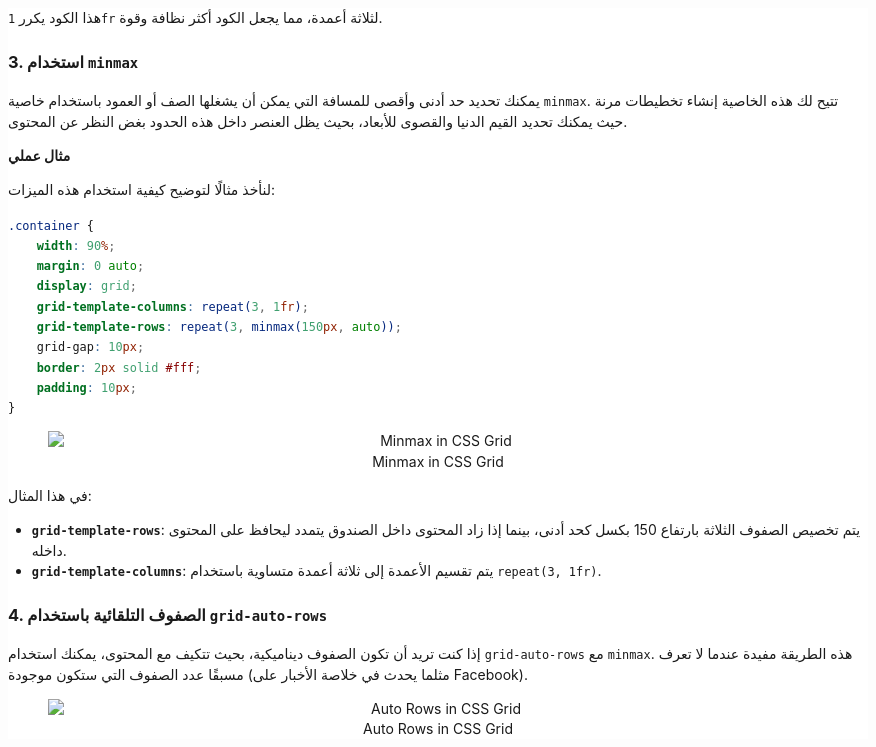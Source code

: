 هذا الكود يكرر `1fr` لثلاثة أعمدة، مما يجعل الكود أكثر نظافة وقوة.

### **3. استخدام `minmax`**
يمكنك تحديد حد أدنى وأقصى للمسافة التي يمكن أن يشغلها الصف أو العمود باستخدام خاصية `minmax`. تتيح لك هذه الخاصية إنشاء تخطيطات مرنة حيث يمكنك تحديد القيم الدنيا والقصوى للأبعاد، بحيث يظل العنصر داخل هذه الحدود بغض النظر عن المحتوى.

**مثال عملي**

لنأخذ مثالًا لتوضيح كيفية استخدام هذه الميزات:
```css
.container {
	width: 90%;
	margin: 0 auto;
	display: grid;
	grid-template-columns: repeat(3, 1fr);
	grid-template-rows: repeat(3, minmax(150px, auto));
	grid-gap: 10px;
	border: 2px solid #fff;
	padding: 10px;
}
```

<figure style="text-align: center;">
<img width="100%" height="100%" style="display:block; margin:0 auto;" 
src="https://blogger.googleusercontent.com/img/b/R29vZ2xl/AVvXsEhFc4-IPnOgcunWzlyJ_4BcOsabtzyG0d8cW5_hW_mmWTxbTQFSqA-XwBgBYTFwTTmtQbKVy_ii3xs-VFGiY3KNfaebuJQhAuCs4WBHGGbAq2Kh5NMI4EMIVTT95aojOYUdnfR5KdIuJ1e_0aHxMsj8_h_FZXjmj6qmFzhvk-bS8pDHm8zNCxOTeh7UylU/s16000/css-grid-minmax.webp"
alt="Minmax in CSS Grid"
title="Minmax in CSS Grid"
/>
<figcaption>Minmax in CSS Grid</figcaption>
</figure>

في هذا المثال:
- **`grid-template-rows`**: يتم تخصيص الصفوف الثلاثة بارتفاع 150 بكسل كحد أدنى، بينما إذا زاد المحتوى داخل الصندوق يتمدد ليحافظ على المحتوى داخله.
- **`grid-template-columns`**: يتم تقسيم الأعمدة إلى ثلاثة أعمدة متساوية باستخدام `repeat(3, 1fr)`.

### **4. الصفوف التلقائية باستخدام `grid-auto-rows`**
إذا كنت تريد أن تكون الصفوف ديناميكية، بحيث تتكيف مع المحتوى، يمكنك استخدام `grid-auto-rows` مع `minmax`. هذه الطريقة مفيدة عندما لا تعرف مسبقًا عدد الصفوف التي ستكون موجودة (مثلما يحدث في خلاصة الأخبار على Facebook).

<figure style="text-align: center;">
<img width="100%" height="100%" style="display:block; margin:0 auto;" 
src="https://blogger.googleusercontent.com/img/b/R29vZ2xl/AVvXsEikoiu5di1r-Jy8ZpgX_3Ow4KWTb6YDUXU_bcIwwCJ9rvOqqfnKQ9IZ4HBM-JBvnZkilvl5n4sakbWXXkCJHsjV012cnyyznazgCBTRqHDI7kYv911VxGB6nxQ_sntuku3ZRu5FqpZ-dTNzB3B6GWKQbb3PBxrDNbXi0NQYuv6jPvUyECJPWnLcMQiQs-M/s16000/css-grid-auto-rows.webp"
alt="Auto Rows in CSS Grid"
title="Auto Rows in CSS Grid"
/>
<figcaption>Auto Rows in CSS Grid</figcaption>
</figure>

--- --- ---

▸ **DESCRIPTION OF THE TASK**:
Working from the entries above, filter out every line that lacks "أعمدة" and copy what remains.

▸ **SOLUTION TO THIS PROBLEM**:
: هذا الكود يكرر `1fr` لثلاثة أعمدة، مما يجعل الكود أكثر نظافة وقوة.
- **`grid-template-columns`**: يتم تقسيم الأعمدة إلى ثلاثة أعمدة متساوية باستخدام `repeat(3, 1fr)`.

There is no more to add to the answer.